Gipfelkreuz auf dem Pass Disrut GR. (Bild: zvg)

 

Ich gehe durch die Irrenhaus-Welt ganzer Jahrtausende, heiße sie nun «Christenthum», «christlicher Glaube», «christliche Kirche», mit einer düsteren Vorsicht hindurch, – ich hüte mich, die Menschheit für ihre Geisteskrankheiten verantwortlich zu machen. Aber mein Gefühl schlägt um, bricht heraus, sobald ich in die neuere Zeit, in unsre Zeit eintrete. Unsre Zeit ist wissend ... Was ehemals bloß krank war, heute ward es unanständig, – es ist unanständig, heute Christ zu sein. Und hier beginnt mein Ekel. – Ich sehe mich um: es ist kein Wort von dem mehr übrig geblieben, was ehemals «Wahrheit» hieß, wir halten es nicht mehr aus, wenn ein Priester das Wort «Wahrheit» auch nur in den Mund nimmt.

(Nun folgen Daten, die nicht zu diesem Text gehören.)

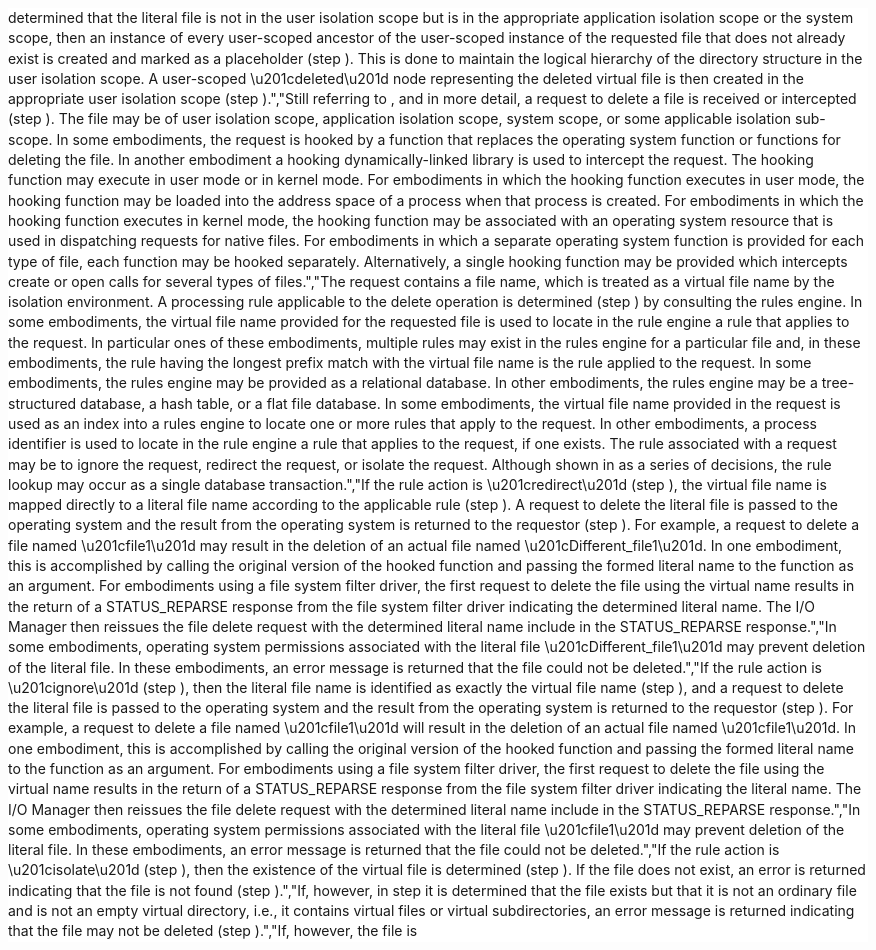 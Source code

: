 determined that the literal file is not in the user isolation scope but is in the appropriate application isolation scope or the system scope, then an instance of every user-scoped ancestor of the user-scoped instance of the requested file that does not already exist is created and marked as a placeholder (step ). This is done to maintain the logical hierarchy of the directory structure in the user isolation scope. A user-scoped \u201cdeleted\u201d node representing the deleted virtual file is then created in the appropriate user isolation scope (step ).","Still referring to , and in more detail, a request to delete a file is received or intercepted (step ). The file may be of user isolation scope, application isolation scope, system scope, or some applicable isolation sub-scope. In some embodiments, the request is hooked by a function that replaces the operating system function or functions for deleting the file. In another embodiment a hooking dynamically-linked library is used to intercept the request. The hooking function may execute in user mode or in kernel mode. For embodiments in which the hooking function executes in user mode, the hooking function may be loaded into the address space of a process when that process is created. For embodiments in which the hooking function executes in kernel mode, the hooking function may be associated with an operating system resource that is used in dispatching requests for native files. For embodiments in which a separate operating system function is provided for each type of file, each function may be hooked separately. Alternatively, a single hooking function may be provided which intercepts create or open calls for several types of files.","The request contains a file name, which is treated as a virtual file name by the isolation environment. A processing rule applicable to the delete operation is determined (step ) by consulting the rules engine. In some embodiments, the virtual file name provided for the requested file is used to locate in the rule engine a rule that applies to the request. In particular ones of these embodiments, multiple rules may exist in the rules engine for a particular file and, in these embodiments, the rule having the longest prefix match with the virtual file name is the rule applied to the request. In some embodiments, the rules engine may be provided as a relational database. In other embodiments, the rules engine may be a tree-structured database, a hash table, or a flat file database. In some embodiments, the virtual file name provided in the request is used as an index into a rules engine to locate one or more rules that apply to the request. In other embodiments, a process identifier is used to locate in the rule engine a rule that applies to the request, if one exists. The rule associated with a request may be to ignore the request, redirect the request, or isolate the request. Although shown in  as a series of decisions, the rule lookup may occur as a single database transaction.","If the rule action is \u201credirect\u201d (step ), the virtual file name is mapped directly to a literal file name according to the applicable rule (step ). A request to delete the literal file is passed to the operating system and the result from the operating system is returned to the requestor (step ). For example, a request to delete a file named \u201cfile1\u201d may result in the deletion of an actual file named \u201cDifferent_file1\u201d. In one embodiment, this is accomplished by calling the original version of the hooked function and passing the formed literal name to the function as an argument. For embodiments using a file system filter driver, the first request to delete the file using the virtual name results in the return of a STATUS_REPARSE response from the file system filter driver indicating the determined literal name. The I\/O Manager then reissues the file delete request with the determined literal name include in the STATUS_REPARSE response.","In some embodiments, operating system permissions associated with the literal file \u201cDifferent_file1\u201d may prevent deletion of the literal file. In these embodiments, an error message is returned that the file could not be deleted.","If the rule action is \u201cignore\u201d (step ), then the literal file name is identified as exactly the virtual file name (step ), and a request to delete the literal file is passed to the operating system and the result from the operating system is returned to the requestor (step ). For example, a request to delete a file named \u201cfile1\u201d will result in the deletion of an actual file named \u201cfile1\u201d. In one embodiment, this is accomplished by calling the original version of the hooked function and passing the formed literal name to the function as an argument. For embodiments using a file system filter driver, the first request to delete the file using the virtual name results in the return of a STATUS_REPARSE response from the file system filter driver indicating the literal name. The I\/O Manager then reissues the file delete request with the determined literal name include in the STATUS_REPARSE response.","In some embodiments, operating system permissions associated with the literal file \u201cfile1\u201d may prevent deletion of the literal file. In these embodiments, an error message is returned that the file could not be deleted.","If the rule action is \u201cisolate\u201d (step ), then the existence of the virtual file is determined (step ). If the file does not exist, an error is returned indicating that the file is not found (step ).","If, however, in step  it is determined that the file exists but that it is not an ordinary file and is not an empty virtual directory, i.e., it contains virtual files or virtual subdirectories, an error message is returned indicating that the file may not be deleted (step ).","If, however, the file is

Selbst bei dem bescheidensten Anspruch auf Rechtschaffenheit muss man heute wissen,  dass ein Theologe, ein Priester, ein Papst mit jedem Satz, den er spricht, nicht nur irrt, sondern lügt.

Friedrich Nietzsche*

 

* Quelle Textzitat: Nietzsche, Friedrich, Der Antichrist. Fluch auf das Christentum. Eines der Spätwerke Nietzsches. Er schrieb die polemische Abrechnung mit dem Christentum im Spätsommer und Herbst 1888. Da Nietzsche sich bis zu seinem geistigen Zusammenbruch wenige Monate später nicht konkret um eine Publikation bemüht hatte, wurde das Manuskript zunächst zurückgehalten und erst 1894 vom Nietzsche-Archiv herausgegeben, allerdings mit mehreren Mängeln. Streitigkeiten um eine korrekte Edition des Werks zogen sich – wie bei allen Spätwerken Nietzsches – bis in die zweite Hälfte des 20. Jahrhunderts hin.